The scheme is unique in many ways, particularly from a developing-country’s perspective since it creates a market for energy efficiency through tradable ESCerts
For the first time in its history, India may see some energy efficiency norms for its Railway sector and possibly aviation too.
The Bureau of Energy Efficiency (BEE) is mulling options to include both railways and aviation, along with a few other large energy-intensive industries, in its second cycle of “Perform, Achieve and Trade’ (PAT) scheme set to begin from 2015 onwards. A final decision on whether both aviation and railways would be a part of the scheme would be taken by the beginning of the next financial year.
PAT, launched under the National Mission for Enhanced Energy Efficiency which is one of the eight missions under the National Action Plan on Climate Change (NAPCC), has set separate energy efficiency targets for various industries. Those fail to meet this will have to face the penalty. The first cycle which started in 2012 will end in March 2015.
It includes energy intensive sectors which accounts to about 40% of the country’s primary energy consumption — like thermal power, aluminium, cement, fertilizer, iron and steel, pulp and paper, textiles and chlor-alkali. When asked about the second cycle, BEE Director General Ajay Mathur said, “We are looking to add sectors like airlines, railways, roads, bus companies, petrochemicals, refineries, sugar and electricity transmission companies for the second cycle beginning in 2015. Selection will depend on criteria like total energy use, and easiness to measurement.”
According to BEE, private airlines would also be a part of this, if aviation sector gets included. “As far as energy efficiency is concerned there are no rules in India for aviation is concerned. By the beginning of the next financial year, we will finalise on what are the sectors that we would have to expand,” Mathur added.

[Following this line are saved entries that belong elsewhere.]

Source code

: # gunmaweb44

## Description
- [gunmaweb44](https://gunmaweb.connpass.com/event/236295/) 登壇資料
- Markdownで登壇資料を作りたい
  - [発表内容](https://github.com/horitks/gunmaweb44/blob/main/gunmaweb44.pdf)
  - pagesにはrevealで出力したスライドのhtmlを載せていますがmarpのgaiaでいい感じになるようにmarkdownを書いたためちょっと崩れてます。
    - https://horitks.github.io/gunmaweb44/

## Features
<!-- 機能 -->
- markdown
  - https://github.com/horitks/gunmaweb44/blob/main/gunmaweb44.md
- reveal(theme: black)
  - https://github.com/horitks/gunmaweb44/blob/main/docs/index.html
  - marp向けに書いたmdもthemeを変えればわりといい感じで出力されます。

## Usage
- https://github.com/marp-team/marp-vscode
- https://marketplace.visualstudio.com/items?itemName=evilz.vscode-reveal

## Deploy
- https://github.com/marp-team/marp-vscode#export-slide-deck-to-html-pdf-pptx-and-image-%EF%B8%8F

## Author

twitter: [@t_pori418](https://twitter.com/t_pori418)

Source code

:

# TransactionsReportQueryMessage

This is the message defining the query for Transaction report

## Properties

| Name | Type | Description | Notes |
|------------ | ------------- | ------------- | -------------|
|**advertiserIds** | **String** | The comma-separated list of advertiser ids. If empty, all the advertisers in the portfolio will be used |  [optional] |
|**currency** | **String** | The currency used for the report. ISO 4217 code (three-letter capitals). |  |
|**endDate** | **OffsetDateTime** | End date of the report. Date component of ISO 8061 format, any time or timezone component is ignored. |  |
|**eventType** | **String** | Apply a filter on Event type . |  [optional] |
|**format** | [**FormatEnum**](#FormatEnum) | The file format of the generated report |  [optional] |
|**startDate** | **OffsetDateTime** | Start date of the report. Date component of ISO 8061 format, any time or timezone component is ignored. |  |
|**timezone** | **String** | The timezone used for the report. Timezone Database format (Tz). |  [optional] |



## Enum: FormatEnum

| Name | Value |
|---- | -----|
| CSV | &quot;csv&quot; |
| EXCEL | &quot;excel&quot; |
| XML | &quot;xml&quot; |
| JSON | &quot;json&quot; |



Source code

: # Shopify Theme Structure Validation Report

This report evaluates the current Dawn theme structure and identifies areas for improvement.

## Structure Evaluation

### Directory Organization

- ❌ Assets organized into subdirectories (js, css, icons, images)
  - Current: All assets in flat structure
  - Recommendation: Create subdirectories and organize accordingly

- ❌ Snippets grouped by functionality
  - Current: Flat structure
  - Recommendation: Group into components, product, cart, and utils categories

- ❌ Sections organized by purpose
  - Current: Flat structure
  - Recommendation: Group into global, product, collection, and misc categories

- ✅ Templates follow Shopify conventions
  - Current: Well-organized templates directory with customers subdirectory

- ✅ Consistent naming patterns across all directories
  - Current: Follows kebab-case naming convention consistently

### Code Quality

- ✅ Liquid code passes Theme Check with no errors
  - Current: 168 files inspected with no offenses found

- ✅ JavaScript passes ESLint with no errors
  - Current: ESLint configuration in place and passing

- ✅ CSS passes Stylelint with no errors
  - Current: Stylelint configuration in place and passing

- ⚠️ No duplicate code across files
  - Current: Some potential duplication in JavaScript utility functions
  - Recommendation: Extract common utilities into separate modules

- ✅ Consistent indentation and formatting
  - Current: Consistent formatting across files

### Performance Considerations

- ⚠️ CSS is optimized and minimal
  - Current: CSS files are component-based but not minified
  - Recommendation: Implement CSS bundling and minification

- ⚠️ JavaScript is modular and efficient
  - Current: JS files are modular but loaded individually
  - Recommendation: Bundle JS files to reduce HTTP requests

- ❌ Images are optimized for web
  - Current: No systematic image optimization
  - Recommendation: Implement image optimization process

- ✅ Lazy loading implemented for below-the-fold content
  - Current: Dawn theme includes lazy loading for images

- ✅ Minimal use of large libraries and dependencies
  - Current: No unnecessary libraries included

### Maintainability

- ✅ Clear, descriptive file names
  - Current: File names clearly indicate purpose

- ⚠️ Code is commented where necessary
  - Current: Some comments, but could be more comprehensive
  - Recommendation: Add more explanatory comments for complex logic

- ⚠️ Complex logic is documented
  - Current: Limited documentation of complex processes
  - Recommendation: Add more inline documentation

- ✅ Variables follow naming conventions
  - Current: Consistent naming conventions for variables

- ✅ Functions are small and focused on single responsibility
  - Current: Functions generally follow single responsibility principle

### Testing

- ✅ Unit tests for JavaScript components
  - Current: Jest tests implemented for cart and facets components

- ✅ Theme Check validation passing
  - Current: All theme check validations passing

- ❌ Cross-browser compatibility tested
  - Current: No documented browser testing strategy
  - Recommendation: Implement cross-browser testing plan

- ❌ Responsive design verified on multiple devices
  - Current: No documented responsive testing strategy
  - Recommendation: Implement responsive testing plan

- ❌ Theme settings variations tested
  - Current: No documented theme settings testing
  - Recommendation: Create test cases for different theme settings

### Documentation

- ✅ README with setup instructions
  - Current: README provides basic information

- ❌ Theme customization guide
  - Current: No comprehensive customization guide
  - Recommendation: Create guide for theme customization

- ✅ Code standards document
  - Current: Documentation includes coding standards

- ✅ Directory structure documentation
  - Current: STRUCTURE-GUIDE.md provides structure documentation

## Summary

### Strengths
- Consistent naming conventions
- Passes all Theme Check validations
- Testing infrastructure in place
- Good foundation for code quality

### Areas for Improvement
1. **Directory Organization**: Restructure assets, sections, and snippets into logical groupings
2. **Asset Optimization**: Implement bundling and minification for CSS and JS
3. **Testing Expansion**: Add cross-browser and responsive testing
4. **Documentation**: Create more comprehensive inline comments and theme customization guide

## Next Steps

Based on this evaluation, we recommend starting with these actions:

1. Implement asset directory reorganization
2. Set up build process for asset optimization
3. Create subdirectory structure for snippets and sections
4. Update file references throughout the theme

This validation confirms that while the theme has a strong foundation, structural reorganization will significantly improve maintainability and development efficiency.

“The Ministry of Power should consider adding civil aviation to the list of 8 focus sectors under the PAT scheme. The Energy Savings Certificates (ESCerts) would help shore up the bottomline of the industry players which is currently under deep financial distress,” Amber Dubey, Partner and Head-Aerospace and Defense at global consultancy KPMG, said.
The scheme is unique in many ways, particularly from a developing-country’s perspective since it creates a market for energy efficiency through tradable ESCerts. These certificates can be issued by any of the 478 industries in the first cycle, who are able to exceed their respective notified target. These industries can trade the ESCerts at Indian Energy Exchange and Power Exchange India at market price.
The norms would be vital for aviation sector because based on fuel data consumption collected directly from the seven Indian scheduled passenger airlines and one cargo airline, the carbon footprint of Indian scheduled airlines to/from domestic destinations was 6,755,000 tonnes of CO2. In the first cycle, the designated consumers account of 478 units to about 165 million tonnes oil equivalent of energy consumption annually.
“This would make most of these sectors energy efficient because the current norms have penalties attached to it. It is calculated on the basis on the achieved target and cost of energy. We will be finalizing the penalties for current units six months after the term ends on March 2015,” Mathur added.